Today, the White Family Company operates 17 separate dealerships representing 21 nameplates/brands, led by Tim White and his two brothers, Jim and Dave. It has 850 employees, about 175 of whom work in the Dayton area. Total annual sales are projected to reach 22,500 vehicles and $725 million this year, Tim White said last week in a phone interview from Wyoming.

Those numbers are expected to rise as the company actively seeks to buy additional dealerships. “We’re still looking to expand,” White said.

The fourth generation of Whites in the auto business is helping direct the company’s growth. Tim White Jr. lives in South Dakota but will soon return to the Dayton area to oversee dealerships in this region, Tim Sr. said, while nephew Dave White Jr. oversees multiple dealerships in the Toledo area.

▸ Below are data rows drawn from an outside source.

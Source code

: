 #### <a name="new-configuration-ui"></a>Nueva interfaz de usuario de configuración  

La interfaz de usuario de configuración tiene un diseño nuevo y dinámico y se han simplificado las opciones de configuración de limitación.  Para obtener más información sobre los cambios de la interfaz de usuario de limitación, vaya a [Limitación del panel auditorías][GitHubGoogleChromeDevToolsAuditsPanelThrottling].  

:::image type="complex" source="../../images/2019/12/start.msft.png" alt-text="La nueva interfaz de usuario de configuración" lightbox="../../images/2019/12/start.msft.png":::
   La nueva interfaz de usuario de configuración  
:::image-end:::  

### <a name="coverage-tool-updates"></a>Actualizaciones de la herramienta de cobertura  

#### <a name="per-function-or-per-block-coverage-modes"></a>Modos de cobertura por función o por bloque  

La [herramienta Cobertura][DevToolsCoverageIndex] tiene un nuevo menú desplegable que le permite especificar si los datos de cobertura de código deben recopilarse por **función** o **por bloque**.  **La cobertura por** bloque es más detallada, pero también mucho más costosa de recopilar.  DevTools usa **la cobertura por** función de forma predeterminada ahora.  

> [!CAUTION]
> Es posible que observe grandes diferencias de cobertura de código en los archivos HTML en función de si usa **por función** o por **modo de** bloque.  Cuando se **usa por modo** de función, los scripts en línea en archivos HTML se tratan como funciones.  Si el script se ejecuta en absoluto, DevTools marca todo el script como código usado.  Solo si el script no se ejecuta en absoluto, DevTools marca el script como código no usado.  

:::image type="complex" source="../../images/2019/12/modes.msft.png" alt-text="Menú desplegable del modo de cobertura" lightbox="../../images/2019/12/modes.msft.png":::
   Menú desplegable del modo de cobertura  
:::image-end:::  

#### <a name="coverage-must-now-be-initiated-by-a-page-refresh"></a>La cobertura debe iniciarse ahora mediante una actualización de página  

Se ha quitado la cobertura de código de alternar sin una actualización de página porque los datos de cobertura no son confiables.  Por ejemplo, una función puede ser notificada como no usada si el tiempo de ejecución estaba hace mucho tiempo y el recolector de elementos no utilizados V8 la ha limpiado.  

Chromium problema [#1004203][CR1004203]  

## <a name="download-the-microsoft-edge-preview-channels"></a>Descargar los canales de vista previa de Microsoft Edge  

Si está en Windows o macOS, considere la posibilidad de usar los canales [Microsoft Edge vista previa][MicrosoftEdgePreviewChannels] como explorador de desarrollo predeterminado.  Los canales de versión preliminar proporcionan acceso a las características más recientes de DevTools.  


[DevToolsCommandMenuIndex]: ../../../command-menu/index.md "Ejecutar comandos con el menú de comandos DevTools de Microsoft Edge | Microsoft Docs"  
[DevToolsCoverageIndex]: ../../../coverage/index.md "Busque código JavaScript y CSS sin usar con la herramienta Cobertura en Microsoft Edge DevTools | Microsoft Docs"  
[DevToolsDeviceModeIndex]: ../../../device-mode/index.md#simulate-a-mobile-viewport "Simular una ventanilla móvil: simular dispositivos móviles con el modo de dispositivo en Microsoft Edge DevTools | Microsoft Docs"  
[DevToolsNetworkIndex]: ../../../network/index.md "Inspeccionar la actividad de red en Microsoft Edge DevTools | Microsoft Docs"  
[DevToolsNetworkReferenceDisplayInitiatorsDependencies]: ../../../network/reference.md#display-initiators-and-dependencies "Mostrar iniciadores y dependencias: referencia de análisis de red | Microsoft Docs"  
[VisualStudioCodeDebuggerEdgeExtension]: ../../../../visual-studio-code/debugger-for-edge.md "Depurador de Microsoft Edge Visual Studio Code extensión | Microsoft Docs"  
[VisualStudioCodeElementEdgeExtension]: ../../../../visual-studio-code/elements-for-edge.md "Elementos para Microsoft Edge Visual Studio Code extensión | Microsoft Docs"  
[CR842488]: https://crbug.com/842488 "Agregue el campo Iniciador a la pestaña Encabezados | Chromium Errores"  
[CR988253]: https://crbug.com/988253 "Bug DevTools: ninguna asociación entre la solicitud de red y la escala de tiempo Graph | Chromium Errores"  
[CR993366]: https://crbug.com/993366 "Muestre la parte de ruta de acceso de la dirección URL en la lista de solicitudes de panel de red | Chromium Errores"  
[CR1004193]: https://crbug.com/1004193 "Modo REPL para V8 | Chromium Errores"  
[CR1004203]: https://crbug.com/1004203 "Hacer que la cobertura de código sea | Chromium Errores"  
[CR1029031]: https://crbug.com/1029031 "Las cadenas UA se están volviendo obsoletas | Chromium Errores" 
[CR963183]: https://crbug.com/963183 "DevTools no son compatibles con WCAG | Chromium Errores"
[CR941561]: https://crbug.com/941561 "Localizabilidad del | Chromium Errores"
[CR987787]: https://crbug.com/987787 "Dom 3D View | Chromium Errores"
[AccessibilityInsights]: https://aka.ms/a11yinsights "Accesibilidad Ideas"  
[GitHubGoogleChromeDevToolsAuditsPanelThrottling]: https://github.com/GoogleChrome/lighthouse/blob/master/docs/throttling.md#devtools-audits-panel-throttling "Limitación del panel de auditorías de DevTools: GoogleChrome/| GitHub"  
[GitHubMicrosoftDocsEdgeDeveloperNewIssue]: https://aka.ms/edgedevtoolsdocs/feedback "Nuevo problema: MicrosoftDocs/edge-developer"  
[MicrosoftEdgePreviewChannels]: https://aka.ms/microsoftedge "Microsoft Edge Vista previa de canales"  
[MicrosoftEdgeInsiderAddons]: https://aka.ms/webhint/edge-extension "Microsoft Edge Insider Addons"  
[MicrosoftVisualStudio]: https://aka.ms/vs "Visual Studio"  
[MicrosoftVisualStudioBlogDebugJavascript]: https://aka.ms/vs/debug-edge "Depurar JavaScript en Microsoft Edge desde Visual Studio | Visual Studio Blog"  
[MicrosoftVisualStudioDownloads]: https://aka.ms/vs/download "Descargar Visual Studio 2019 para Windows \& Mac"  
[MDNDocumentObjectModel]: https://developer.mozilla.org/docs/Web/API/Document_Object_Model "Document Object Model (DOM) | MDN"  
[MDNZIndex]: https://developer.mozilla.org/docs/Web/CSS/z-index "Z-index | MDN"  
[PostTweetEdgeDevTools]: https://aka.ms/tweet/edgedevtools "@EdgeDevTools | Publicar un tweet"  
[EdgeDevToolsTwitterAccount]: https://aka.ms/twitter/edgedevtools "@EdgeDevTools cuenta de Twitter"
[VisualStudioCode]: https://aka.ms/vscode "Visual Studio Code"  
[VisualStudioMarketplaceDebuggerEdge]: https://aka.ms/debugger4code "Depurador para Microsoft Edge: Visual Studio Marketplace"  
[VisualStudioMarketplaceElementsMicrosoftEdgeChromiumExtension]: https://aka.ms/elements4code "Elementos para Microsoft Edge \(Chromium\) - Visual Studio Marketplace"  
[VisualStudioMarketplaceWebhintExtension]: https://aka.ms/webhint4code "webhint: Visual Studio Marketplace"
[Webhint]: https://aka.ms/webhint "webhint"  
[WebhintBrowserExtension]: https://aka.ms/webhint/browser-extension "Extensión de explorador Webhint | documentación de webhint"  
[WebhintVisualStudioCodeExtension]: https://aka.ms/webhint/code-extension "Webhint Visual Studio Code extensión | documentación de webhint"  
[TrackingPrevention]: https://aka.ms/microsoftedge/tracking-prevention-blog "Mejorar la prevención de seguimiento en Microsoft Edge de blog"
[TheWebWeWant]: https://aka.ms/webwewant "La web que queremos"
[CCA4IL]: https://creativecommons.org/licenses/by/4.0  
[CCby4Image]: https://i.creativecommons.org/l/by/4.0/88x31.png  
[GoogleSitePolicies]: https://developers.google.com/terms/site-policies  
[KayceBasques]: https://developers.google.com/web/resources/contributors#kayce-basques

White noted the cryptic conventional wisdom that is said of family-owned businesses: that the first generation creates it, the second generation expands it, and the third generation bankrupts it.

“That’s what I was always afraid of,” he said. “But now I think we’ve passed that point.”

Tim Doran, president of the Ohio Automobile Dealers Association, said for a group of family-owned dealerships to survive for a century through challenges that included the bankruptcies of two of the “Big Three” U.S. automakers and the astonishingly high interest rates of the early 1980s is a powerful testament to the White family’s business acumen.

“One-hundred years is quite a pinnacle,” Doran said.

And the 100th year has been a pivotal one for the company’s Dayton-area dealerships, where the White Family Company is making significant investments, including:

• $4.5 million for the new White-Allen Honda dealership on North Main Street in downtown Dayton, scheduled to open Dec. 1: $4.5 million;

• $1.5 million in renovations and improvements to White-Allen Chevrolet, also in downtown Dayton: $1.5 million;

• $1.1 million in renovations and improvements to the White-Allen European Auto Group on Ohio 741 in Miami Twp.: $1.1 million;

• $3 million, and possibly more, in construction or renovation of a White-Allen Body Shop near the Chevy and Honda dealerships.

The Chevrolet and European Auto Group projects have been completed. But the body-shop project has encountered complications in part because the bids for constructing a new body shop came in higher than expected, White said. Company officials are weighing the possibility of renovating and expanding the existing body shop rather than building a new facility, but are also exploring other financing options, and no final decision has been made, the company president said.

White said the improvements will help establish a solid foundation for a smooth transition to the next generation of family ownership. A succession plan is in place, White said, and the six members of the family’s fourth generation support staying in the auto-dealership business.

“The feeling of family is what keeps thing going day-to-day,” he said. “Very seldom do you see fourth-generation businesses anymore.”

The family, White said, was recently approached about selling the company, but rejected the idea.

“This is what we know, so we’re going to stick to it.”